Use Of Drug Following First Sign Of Possible MS Reduces Likelihood Of Progression To MS
People who received injections of the multiple sclerosis (MS) drug interferon beta-1a soon after their first signs of possible MS were less likely to progress to clinically definite MS than people who switched to interferon beta-1a from placebo, according to new phase three results of the three-year REFLEXION clinical trial that will be presented as part of the Emerging Science program (formerly known as Late-Breaking Science) at the American Academy of Neurology’s 64th Annual Meeting in New Orleans, April 21 to April 28, 2012.
The trial was conducted with the human serum albumin-free formulation of interferon beta-1a, which is now available in all European Union countries, Australia, Canada and Switzerland, as well as a number of countries in Asia, Latin America, Africa and the Middle East. It is not available in the United States.
“While we’ve known it’s beneficial to start MS drugs as soon as possible, this is the first trial to show a benefit of early injections of interferon beta-1a treatment at three years,” said Mark Freedman, MD, with the University of Ottawa in Ontario, Canada, and a Fellow of the American Academy of Neurology.
The three-year clinical trial involved 517 people who had experienced a first clinical episode suggestive of a demyelinating event, such as tingling, numbness, muscle weakness or problems with balance, along with having at least two clinically silent brain lesions detected by a brain MRI scan.
For two years, one-third of the participants received 44 mcg of interferon beta-1a subcutaneously three times a week; one-third received 44 mcg of the drug once a week, which is an unapproved dosage; and another one-third received placebo for two years or until experiencing a second clinical episode, at which point they were switched to three-times-weekly dosing.
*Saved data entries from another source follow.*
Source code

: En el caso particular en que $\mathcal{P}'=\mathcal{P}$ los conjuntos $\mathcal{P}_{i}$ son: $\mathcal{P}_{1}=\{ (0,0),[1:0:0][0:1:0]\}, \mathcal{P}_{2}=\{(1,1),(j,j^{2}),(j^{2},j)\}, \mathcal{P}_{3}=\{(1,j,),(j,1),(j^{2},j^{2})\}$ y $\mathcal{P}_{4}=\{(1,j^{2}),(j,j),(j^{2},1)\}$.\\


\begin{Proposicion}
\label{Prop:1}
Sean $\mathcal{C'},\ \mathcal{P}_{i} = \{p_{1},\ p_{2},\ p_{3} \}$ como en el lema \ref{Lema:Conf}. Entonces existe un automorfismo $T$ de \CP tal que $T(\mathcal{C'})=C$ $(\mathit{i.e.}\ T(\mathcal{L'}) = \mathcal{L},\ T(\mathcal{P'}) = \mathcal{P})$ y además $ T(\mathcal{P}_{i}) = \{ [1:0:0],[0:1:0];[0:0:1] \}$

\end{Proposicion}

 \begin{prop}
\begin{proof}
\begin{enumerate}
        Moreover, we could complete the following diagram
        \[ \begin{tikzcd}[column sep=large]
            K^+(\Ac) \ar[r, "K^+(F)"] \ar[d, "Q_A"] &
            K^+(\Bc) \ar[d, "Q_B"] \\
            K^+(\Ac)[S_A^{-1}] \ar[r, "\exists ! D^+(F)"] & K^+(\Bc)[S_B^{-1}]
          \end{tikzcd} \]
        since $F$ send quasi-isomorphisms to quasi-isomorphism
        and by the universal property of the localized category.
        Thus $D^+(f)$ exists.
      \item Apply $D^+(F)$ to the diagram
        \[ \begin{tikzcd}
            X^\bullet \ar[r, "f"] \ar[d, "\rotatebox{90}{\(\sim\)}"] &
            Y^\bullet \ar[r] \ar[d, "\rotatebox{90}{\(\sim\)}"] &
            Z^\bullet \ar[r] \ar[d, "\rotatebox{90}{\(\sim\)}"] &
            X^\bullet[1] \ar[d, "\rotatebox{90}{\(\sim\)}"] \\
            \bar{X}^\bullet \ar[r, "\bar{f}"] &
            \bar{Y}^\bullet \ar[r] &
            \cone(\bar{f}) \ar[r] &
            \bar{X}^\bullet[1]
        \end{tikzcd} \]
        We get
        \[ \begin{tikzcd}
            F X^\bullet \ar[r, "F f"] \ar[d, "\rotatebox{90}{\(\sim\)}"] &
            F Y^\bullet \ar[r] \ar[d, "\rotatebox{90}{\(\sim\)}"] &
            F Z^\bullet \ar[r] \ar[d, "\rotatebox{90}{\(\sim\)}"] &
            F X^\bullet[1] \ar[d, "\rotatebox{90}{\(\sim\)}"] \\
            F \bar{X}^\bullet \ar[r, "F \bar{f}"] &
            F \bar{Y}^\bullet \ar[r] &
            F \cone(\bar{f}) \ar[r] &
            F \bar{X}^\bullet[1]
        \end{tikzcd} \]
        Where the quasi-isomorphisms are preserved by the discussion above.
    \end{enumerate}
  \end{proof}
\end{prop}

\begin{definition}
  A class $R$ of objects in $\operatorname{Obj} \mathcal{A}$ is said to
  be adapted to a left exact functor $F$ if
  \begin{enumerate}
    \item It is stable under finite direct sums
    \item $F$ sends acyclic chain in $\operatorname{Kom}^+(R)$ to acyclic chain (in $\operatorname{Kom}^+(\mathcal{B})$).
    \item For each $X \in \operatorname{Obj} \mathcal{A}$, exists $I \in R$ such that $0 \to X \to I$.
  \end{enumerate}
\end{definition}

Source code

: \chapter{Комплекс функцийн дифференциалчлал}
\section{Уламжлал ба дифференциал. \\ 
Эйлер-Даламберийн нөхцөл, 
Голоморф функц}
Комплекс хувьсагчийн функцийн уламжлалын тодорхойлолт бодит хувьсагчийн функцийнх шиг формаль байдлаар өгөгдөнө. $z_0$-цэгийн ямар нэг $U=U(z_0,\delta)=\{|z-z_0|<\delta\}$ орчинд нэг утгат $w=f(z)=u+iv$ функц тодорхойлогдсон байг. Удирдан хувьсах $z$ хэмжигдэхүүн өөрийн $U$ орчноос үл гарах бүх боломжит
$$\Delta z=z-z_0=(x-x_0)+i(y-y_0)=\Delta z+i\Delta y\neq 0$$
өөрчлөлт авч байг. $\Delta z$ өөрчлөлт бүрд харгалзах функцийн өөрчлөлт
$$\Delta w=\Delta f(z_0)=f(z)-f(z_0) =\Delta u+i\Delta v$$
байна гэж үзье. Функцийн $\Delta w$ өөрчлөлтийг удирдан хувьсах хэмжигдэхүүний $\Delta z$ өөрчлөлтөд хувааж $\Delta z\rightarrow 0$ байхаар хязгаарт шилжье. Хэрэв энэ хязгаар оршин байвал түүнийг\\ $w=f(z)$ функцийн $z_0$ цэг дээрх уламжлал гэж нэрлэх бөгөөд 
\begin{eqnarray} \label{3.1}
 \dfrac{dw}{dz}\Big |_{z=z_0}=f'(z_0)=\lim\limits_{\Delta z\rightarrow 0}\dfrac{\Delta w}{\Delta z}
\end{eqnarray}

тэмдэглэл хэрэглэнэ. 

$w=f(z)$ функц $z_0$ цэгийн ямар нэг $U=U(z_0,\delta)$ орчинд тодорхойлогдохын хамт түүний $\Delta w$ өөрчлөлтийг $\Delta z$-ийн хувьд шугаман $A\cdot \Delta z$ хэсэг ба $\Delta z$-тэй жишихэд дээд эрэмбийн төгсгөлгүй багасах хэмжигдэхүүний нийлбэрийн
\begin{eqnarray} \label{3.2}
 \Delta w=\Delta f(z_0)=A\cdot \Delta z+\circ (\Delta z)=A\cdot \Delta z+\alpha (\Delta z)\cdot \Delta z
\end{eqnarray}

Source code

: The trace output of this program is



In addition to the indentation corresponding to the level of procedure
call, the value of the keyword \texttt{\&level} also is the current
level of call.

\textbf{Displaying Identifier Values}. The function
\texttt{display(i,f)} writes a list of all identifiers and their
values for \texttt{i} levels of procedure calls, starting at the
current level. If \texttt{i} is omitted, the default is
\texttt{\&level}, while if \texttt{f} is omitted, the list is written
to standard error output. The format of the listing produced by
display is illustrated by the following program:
After the two years were over, the 133 people who were still receiving the placebo were switched to the three-times-weekly dose and the others continued their originally allocated dosages. The participants started their treatment an average of 58 days after their first symptoms.
After the third year of the study, the researchers found that those who had been receiving the drug three times a week or once a week for the duration of the trial were less likely to be diagnosed with clinically definite MS (defined as having a second clinical attack or a sustained increase in the Expanded Disability Status Scale disability score of greater than 1.5) than those who had initially received the placebo. The cumulative probability of being diagnosed with clinically definite MS by the end of the third year was 41 percent for the delayed treatment group (people who had switched from placebo to three-times-weekly treatment), 28 percent for those who had received once-a-week treatment all three years, and 27 percent for those who had three-times-weekly treatment for three years.
The study also found that those who had received the treatment for the full three years were less likely to meet the McDonald criteria for a MS diagnosis, a different measure than the one for clinically definite MS that includes an evaluation of MRI. A total of 87 percent of people who had switched from placebo to the treatment after two years met the McDonald criteria for MS after three years, compared with 79 percent of those who had received the weekly treatment and 67 percent of those who had treatments three times a week.
“While doses three times a week and once a week equally delayed a clinically definite MS diagnosis without MRI measures, there were significantly more benefits in taking the drug three times a week compared with once a week when it came to brain lesion changes and other McDonald criteria for diagnosing MS,” said Freedman.
The REFLEXION trial is ongoing and will provide long-term data out to five years.
The most common adverse events in the trial were flu-like symptoms, injection site reactions and headache.